New Zealand’s prime minister-elect Jacinda Ardern is already taking steps towards reducing the country’s carbon footprint. She signed a coalition deal with NZ First in October, aiming to generate 100% of the country’s energy from renewable sources by 2035.

New Zealand is already one of the greenest countries in the world, sourcing over 80% of its energy for its 4.7 million people from renewable resources like hydroelectric, geothermal and wind. The majority of its electricity comes from hydro-power, which generated 60% of the country’s energy in 2016. Last winter, renewable generation peaked at 93%.

Now, Ardern is taking on the challenge of eliminating New Zealand’s remaining use of fossil fuels. One of the biggest obstacles will be filling in the gap left by hydropower sources during dry conditions.
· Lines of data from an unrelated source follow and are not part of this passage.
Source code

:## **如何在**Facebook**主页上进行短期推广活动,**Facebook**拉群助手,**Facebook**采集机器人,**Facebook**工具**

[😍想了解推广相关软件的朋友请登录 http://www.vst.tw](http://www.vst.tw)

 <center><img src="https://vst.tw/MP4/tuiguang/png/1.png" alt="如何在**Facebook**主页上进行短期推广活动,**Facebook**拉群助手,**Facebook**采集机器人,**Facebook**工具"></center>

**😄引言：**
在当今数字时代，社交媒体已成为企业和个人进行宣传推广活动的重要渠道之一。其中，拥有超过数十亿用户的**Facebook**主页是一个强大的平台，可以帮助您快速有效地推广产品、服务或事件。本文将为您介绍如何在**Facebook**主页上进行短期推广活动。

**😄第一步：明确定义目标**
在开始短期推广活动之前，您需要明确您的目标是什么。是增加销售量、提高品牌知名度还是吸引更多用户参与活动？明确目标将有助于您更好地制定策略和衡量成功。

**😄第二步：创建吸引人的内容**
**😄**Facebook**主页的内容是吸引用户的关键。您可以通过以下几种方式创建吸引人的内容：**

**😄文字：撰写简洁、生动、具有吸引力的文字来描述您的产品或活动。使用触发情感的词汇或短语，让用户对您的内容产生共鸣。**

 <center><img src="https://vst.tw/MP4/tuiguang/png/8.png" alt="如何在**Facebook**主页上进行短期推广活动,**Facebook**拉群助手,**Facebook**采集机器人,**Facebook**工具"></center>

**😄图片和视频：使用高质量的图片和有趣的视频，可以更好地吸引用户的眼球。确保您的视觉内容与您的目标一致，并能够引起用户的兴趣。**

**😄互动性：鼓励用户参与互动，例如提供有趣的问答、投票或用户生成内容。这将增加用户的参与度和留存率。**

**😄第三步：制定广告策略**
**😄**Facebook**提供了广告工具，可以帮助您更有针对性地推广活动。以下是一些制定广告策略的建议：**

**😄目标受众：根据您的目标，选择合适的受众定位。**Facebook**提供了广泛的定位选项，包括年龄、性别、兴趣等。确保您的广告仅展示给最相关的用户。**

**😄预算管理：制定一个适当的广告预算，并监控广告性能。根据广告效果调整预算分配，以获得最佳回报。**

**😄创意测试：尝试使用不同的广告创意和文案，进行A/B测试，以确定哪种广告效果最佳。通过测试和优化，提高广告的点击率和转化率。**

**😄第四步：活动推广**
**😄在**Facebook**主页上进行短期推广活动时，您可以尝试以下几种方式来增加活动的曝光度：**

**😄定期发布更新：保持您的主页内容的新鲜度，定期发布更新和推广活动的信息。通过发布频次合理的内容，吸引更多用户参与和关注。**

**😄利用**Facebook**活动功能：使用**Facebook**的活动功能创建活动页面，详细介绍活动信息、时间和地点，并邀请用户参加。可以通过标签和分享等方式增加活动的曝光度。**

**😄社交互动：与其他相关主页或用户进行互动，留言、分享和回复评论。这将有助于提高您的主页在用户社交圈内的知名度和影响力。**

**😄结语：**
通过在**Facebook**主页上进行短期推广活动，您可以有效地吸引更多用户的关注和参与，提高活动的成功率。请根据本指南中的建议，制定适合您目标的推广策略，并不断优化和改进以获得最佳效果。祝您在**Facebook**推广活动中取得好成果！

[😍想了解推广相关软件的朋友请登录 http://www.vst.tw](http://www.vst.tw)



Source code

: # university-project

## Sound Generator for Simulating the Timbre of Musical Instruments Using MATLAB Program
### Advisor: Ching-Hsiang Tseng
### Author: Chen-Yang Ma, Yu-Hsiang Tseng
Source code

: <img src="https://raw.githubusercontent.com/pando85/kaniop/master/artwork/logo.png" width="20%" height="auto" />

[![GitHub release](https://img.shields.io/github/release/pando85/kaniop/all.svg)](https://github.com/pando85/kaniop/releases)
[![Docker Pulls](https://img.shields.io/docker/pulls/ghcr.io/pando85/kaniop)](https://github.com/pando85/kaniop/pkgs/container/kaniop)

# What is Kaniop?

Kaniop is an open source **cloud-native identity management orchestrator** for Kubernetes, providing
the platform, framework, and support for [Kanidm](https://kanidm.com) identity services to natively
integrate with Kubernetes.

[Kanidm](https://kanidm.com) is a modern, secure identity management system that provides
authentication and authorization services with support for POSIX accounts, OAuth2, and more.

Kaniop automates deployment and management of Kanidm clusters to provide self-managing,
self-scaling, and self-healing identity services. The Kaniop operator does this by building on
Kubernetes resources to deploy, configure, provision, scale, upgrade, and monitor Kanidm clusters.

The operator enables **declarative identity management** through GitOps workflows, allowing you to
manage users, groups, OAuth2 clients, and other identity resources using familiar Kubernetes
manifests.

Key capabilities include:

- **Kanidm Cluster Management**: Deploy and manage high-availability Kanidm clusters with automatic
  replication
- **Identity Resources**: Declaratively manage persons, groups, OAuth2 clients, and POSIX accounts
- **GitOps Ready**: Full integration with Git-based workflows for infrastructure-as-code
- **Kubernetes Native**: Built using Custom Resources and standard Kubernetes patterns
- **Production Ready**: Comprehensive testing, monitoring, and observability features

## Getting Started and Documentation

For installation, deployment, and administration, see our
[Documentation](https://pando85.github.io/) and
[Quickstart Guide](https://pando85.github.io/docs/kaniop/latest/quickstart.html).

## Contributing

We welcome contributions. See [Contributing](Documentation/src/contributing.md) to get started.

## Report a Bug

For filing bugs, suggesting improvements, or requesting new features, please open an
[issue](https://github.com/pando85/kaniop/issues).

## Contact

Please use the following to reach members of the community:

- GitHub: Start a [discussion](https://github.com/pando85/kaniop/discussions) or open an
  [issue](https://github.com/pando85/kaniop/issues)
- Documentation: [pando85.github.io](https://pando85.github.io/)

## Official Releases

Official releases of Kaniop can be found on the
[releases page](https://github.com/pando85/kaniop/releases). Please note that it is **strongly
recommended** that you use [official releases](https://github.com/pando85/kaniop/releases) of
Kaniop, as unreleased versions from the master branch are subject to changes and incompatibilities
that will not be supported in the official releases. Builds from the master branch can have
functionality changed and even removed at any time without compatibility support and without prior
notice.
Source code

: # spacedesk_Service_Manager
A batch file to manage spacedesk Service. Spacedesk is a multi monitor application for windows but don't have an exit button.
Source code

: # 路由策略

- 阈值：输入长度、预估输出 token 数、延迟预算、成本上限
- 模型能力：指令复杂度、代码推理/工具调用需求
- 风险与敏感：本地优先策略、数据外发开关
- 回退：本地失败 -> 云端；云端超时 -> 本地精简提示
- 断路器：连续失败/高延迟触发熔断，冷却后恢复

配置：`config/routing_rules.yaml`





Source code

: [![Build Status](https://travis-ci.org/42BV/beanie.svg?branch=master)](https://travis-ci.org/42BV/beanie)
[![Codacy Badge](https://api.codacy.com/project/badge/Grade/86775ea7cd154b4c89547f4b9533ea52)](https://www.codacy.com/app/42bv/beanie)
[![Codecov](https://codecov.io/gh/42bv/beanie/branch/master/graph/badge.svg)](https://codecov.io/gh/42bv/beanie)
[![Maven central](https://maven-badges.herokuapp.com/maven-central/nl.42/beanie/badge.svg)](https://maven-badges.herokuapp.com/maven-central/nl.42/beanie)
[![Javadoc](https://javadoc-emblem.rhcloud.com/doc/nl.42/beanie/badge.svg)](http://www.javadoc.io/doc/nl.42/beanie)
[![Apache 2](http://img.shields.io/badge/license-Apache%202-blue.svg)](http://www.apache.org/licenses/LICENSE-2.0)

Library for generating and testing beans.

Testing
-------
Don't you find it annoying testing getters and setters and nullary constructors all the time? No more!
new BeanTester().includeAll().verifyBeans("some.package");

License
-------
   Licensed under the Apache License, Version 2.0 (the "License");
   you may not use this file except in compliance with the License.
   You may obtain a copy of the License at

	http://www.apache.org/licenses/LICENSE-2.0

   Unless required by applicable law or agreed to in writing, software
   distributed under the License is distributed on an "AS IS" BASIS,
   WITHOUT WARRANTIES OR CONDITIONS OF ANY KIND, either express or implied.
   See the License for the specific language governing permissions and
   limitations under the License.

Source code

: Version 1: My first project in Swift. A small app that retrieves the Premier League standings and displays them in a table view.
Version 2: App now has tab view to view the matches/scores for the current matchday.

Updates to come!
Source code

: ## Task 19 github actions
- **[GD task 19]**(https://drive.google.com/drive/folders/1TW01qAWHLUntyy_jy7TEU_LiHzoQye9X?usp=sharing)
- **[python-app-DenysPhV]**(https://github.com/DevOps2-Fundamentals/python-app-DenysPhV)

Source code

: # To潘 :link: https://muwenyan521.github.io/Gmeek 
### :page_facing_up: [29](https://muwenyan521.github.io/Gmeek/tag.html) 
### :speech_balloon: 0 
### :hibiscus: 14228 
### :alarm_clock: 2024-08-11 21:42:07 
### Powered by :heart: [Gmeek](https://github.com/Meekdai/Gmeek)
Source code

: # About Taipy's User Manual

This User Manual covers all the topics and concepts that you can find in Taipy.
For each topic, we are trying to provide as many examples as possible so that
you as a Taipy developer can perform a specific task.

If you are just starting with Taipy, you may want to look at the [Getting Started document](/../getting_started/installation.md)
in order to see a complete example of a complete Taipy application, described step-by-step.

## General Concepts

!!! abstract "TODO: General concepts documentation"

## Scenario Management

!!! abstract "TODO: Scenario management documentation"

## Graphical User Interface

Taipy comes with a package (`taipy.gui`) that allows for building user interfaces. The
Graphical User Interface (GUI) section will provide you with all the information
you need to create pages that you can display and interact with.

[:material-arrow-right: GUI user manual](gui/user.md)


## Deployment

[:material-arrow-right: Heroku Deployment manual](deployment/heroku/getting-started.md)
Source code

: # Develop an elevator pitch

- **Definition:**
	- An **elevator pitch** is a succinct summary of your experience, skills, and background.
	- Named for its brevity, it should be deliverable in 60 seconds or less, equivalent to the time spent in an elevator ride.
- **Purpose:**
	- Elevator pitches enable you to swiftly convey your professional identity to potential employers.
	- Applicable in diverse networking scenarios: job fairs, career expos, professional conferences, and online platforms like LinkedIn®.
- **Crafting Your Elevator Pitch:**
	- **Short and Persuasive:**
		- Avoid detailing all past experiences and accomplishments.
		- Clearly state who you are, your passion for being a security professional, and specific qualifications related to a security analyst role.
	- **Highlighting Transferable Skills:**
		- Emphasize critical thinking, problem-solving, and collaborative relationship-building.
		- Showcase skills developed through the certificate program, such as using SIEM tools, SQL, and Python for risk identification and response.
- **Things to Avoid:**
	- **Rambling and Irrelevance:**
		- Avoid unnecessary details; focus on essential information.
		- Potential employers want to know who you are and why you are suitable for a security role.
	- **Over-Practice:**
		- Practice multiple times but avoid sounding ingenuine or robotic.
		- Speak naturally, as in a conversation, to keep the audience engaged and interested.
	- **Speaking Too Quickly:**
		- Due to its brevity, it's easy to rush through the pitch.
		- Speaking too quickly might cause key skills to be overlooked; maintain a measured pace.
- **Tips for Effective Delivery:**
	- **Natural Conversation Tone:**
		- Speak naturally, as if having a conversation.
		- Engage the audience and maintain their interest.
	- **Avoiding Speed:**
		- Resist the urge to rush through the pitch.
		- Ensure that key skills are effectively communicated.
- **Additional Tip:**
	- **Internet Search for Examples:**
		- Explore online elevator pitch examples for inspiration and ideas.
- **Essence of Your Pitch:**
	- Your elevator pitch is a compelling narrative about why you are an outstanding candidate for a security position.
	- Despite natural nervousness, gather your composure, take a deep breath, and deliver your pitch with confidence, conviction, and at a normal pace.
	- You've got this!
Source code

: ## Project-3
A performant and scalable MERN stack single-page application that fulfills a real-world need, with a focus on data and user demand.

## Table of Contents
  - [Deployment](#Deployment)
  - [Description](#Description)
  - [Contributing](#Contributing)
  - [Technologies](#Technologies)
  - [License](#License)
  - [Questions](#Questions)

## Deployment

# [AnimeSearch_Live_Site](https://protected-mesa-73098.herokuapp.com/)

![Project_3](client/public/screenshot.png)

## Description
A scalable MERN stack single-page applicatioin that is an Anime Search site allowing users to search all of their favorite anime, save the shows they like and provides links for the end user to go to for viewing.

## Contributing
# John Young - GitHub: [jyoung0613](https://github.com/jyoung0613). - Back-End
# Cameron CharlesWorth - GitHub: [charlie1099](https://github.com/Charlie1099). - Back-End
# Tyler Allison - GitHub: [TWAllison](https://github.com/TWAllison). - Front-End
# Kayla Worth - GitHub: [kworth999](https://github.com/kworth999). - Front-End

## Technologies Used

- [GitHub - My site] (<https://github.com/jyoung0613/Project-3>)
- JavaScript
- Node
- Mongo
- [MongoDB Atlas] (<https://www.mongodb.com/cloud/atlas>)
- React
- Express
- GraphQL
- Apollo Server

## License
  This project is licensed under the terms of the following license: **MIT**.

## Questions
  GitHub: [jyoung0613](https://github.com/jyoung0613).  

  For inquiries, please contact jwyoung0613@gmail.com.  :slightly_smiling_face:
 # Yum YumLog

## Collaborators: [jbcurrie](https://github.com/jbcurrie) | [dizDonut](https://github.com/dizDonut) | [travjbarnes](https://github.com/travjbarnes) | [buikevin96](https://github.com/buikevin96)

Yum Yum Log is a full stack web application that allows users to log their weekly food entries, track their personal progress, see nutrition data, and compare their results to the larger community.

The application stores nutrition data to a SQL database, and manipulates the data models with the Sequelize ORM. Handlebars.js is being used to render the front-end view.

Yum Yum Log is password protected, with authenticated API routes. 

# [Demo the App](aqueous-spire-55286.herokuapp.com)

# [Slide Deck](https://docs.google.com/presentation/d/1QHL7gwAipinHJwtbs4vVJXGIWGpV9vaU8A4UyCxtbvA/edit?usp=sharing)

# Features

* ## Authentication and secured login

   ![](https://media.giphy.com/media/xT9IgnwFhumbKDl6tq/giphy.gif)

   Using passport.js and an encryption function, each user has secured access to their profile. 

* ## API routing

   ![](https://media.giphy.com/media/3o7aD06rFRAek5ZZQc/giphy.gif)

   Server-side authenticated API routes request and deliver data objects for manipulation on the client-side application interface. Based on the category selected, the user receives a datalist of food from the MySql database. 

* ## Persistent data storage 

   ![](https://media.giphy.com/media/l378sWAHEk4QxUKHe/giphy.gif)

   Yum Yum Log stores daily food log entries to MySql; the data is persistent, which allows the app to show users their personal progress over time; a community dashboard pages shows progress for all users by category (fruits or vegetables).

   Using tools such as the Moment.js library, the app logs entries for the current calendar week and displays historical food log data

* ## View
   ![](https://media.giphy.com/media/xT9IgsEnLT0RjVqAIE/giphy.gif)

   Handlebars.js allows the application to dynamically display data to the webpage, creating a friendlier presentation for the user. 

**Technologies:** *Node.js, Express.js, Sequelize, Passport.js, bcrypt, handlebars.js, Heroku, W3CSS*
When lake levels drop, the country relies on gas and coal to provide energy. Eliminating fossil fuels will require finding an alternative source to avoid spikes in energy costs during droughts.

Business NZ’s executive director John Carnegie told Bloomberg he believes Ardern needs to balance her goals with affordability, stating, “It’s completely appropriate to have a focus on reducing carbon emissions, but there needs to be an open and transparent public conversation about the policies and how they are delivered.”

The coalition deal outlined a few steps towards achieving this, including investing more in solar, which currently only provides 0.1% of the country’s energy. Ardern’s plans also include switching the electricity grid to renewable energy, investing more funds into rail transport, and switching all government vehicles to green fuel within a decade.

Zero net emissions by 2050

Beyond powering the country’s electricity grid with 100% green energy, Ardern also wants to reach zero net emissions by 2050. This ambitious goal is very much in line with her focus on climate change throughout the course of her campaign. Environmental issues were one of her top priorities from the start, which increased her appeal with young voters and helped her become one of the youngest world leaders at only 37.

Reaching zero net emissions would require overcoming challenging issues like eliminating fossil fuels in vehicles. Ardern hasn’t outlined a plan for reaching this goal, but has suggested creating an independent commission to aid in the transition to a lower carbon economy.

She also set a goal of doubling the number of trees the country plants per year to 100 million, a goal she says is “absolutely achievable” using land that is marginal for farming animals.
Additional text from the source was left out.